Так говорит о себе кавалер ордена боевого Красного Знамени, получившая его в числе первых на Ленинградском фронте, боец, о котором в свое время писали в очерках и Фадеев и Симонов, Ольга Николаевна Мельникова-Писаренко. Слушаешь эту маленькую-маленькую (хочется именно дважды повторить) женщину и веришь, что ей было страшно, так же как веришь в ее орден (третий по счету, полученный ленинградками), в ее подвиг на «Дороге жизни».

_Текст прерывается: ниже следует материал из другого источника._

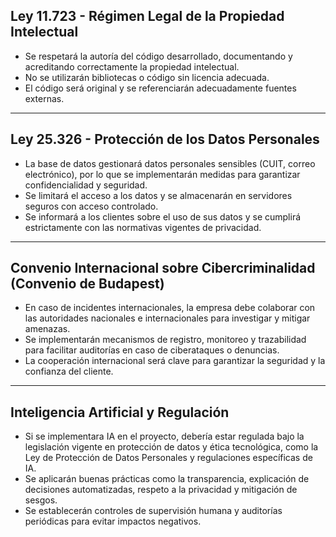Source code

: ## Ley 11.723 - Régimen Legal de la Propiedad Intelectual

- Se respetará la autoría del código desarrollado, documentando y acreditando correctamente la propiedad intelectual.
- No se utilizarán bibliotecas o código sin licencia adecuada.
- El código será original y se referenciarán adecuadamente fuentes externas.

---

## Ley 25.326 - Protección de los Datos Personales

- La base de datos gestionará datos personales sensibles (CUIT, correo electrónico), por lo que se implementarán medidas para garantizar confidencialidad y seguridad.
- Se limitará el acceso a los datos y se almacenarán en servidores seguros con acceso controlado.
- Se informará a los clientes sobre el uso de sus datos y se cumplirá estrictamente con las normativas vigentes de privacidad.

---

## Convenio Internacional sobre Cibercriminalidad (Convenio de Budapest)

- En caso de incidentes internacionales, la empresa debe colaborar con las autoridades nacionales e internacionales para investigar y mitigar amenazas.
- Se implementarán mecanismos de registro, monitoreo y trazabilidad para facilitar auditorías en caso de ciberataques o denuncias.
- La cooperación internacional será clave para garantizar la seguridad y la confianza del cliente.

---

## Inteligencia Artificial y Regulación

- Si se implementara IA en el proyecto, debería estar regulada bajo la legislación vigente en protección de datos y ética tecnológica, como la Ley de Protección de Datos Personales y regulaciones específicas de IA.
- Se aplicarán buenas prácticas como la transparencia, explicación de decisiones automatizadas, respeto a la privacidad y mitigación de sesgos.
- Se establecerán controles de supervisión humana y auditorías periódicas para evitar impactos negativos.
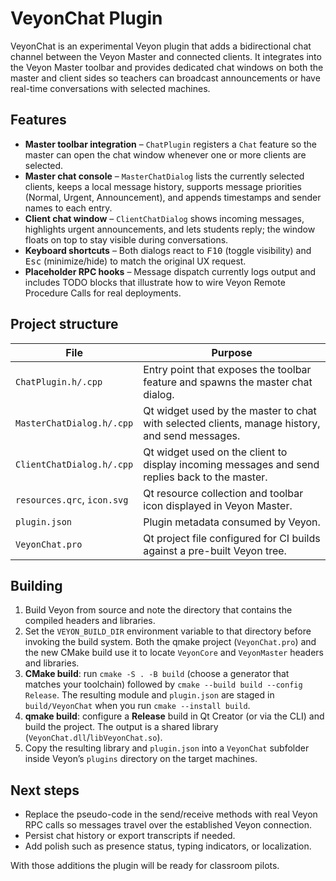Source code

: # VeyonChat Plugin

VeyonChat is an experimental Veyon plugin that adds a bidirectional chat channel between the Veyon Master and connected clients. It integrates into the Veyon Master toolbar and provides dedicated chat windows on both the master and client sides so teachers can broadcast announcements or have real-time conversations with selected machines.

## Features
- **Master toolbar integration** – `ChatPlugin` registers a `Chat` feature so the master can open the chat window whenever one or more clients are selected.
- **Master chat console** – `MasterChatDialog` lists the currently selected clients, keeps a local message history, supports message priorities (Normal, Urgent, Announcement), and appends timestamps and sender names to each entry.
- **Client chat window** – `ClientChatDialog` shows incoming messages, highlights urgent announcements, and lets students reply; the window floats on top to stay visible during conversations.
- **Keyboard shortcuts** – Both dialogs react to <kbd>F10</kbd> (toggle visibility) and <kbd>Esc</kbd> (minimize/hide) to match the original UX request.
- **Placeholder RPC hooks** – Message dispatch currently logs output and includes TODO blocks that illustrate how to wire Veyon Remote Procedure Calls for real deployments.

## Project structure
| File | Purpose |
| --- | --- |
| `ChatPlugin.h/.cpp` | Entry point that exposes the toolbar feature and spawns the master chat dialog. |
| `MasterChatDialog.h/.cpp` | Qt widget used by the master to chat with selected clients, manage history, and send messages. |
| `ClientChatDialog.h/.cpp` | Qt widget used on the client to display incoming messages and send replies back to the master. |
| `resources.qrc`, `icon.svg` | Qt resource collection and toolbar icon displayed in Veyon Master. |
| `plugin.json` | Plugin metadata consumed by Veyon. |
| `VeyonChat.pro` | Qt project file configured for CI builds against a pre-built Veyon tree. |

## Building
1. Build Veyon from source and note the directory that contains the compiled headers and libraries.
2. Set the `VEYON_BUILD_DIR` environment variable to that directory before invoking the build system. Both the qmake project (`VeyonChat.pro`) and the new CMake build use it to locate `VeyonCore` and `VeyonMaster` headers and libraries.
3. **CMake build**: run `cmake -S . -B build` (choose a generator that matches your toolchain) followed by `cmake --build build --config Release`. The resulting module and `plugin.json` are staged in `build/VeyonChat` when you run `cmake --install build`.
4. **qmake build**: configure a **Release** build in Qt Creator (or via the CLI) and build the project. The output is a shared library (`VeyonChat.dll`/`libVeyonChat.so`).
5. Copy the resulting library and `plugin.json` into a `VeyonChat` subfolder inside Veyon’s `plugins` directory on the target machines.

## Next steps
- Replace the pseudo-code in the send/receive methods with real Veyon RPC calls so messages travel over the established Veyon connection.
- Persist chat history or export transcripts if needed.
- Add polish such as presence status, typing indicators, or localization.

With those additions the plugin will be ready for classroom pilots.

«— Эвакуация началась во второй половине января. Сперва эвакуировали тяжелораненых. Очень страшной эта эвакуация была. Эвакуировали детей, больных женщин… Это назывался ценно-драгоценный груз, потому что это живые люди были, истощенные, голодные! Эти люди были настолько страшные, настолько исхудалые, что они были закутаны и одеялами и платками — чем придется, только бы проехать эту ледовую дорогу. А перед рассветом, когда машины проезжали через Ладожское озеро, шоферы очень мчались, для того чтобы быстрее проехать эти тридцать — тридцать два километра, — перед рассветом мы находили по пять, по шесть трупиков. Это были маленькие изможденные дети. Они уже были мертвыми, потому что представьте: ребенок на полном ходу вылетал из рук матери, он при вылете скользил, ударялся об этот лед… Мы старались узнать — чей это ребенок? Разворачивали, но там ни записки, ничего не было. Это были дети от восьми месяцев до годика, мальчики и девочки.
— Мать не могла удержать?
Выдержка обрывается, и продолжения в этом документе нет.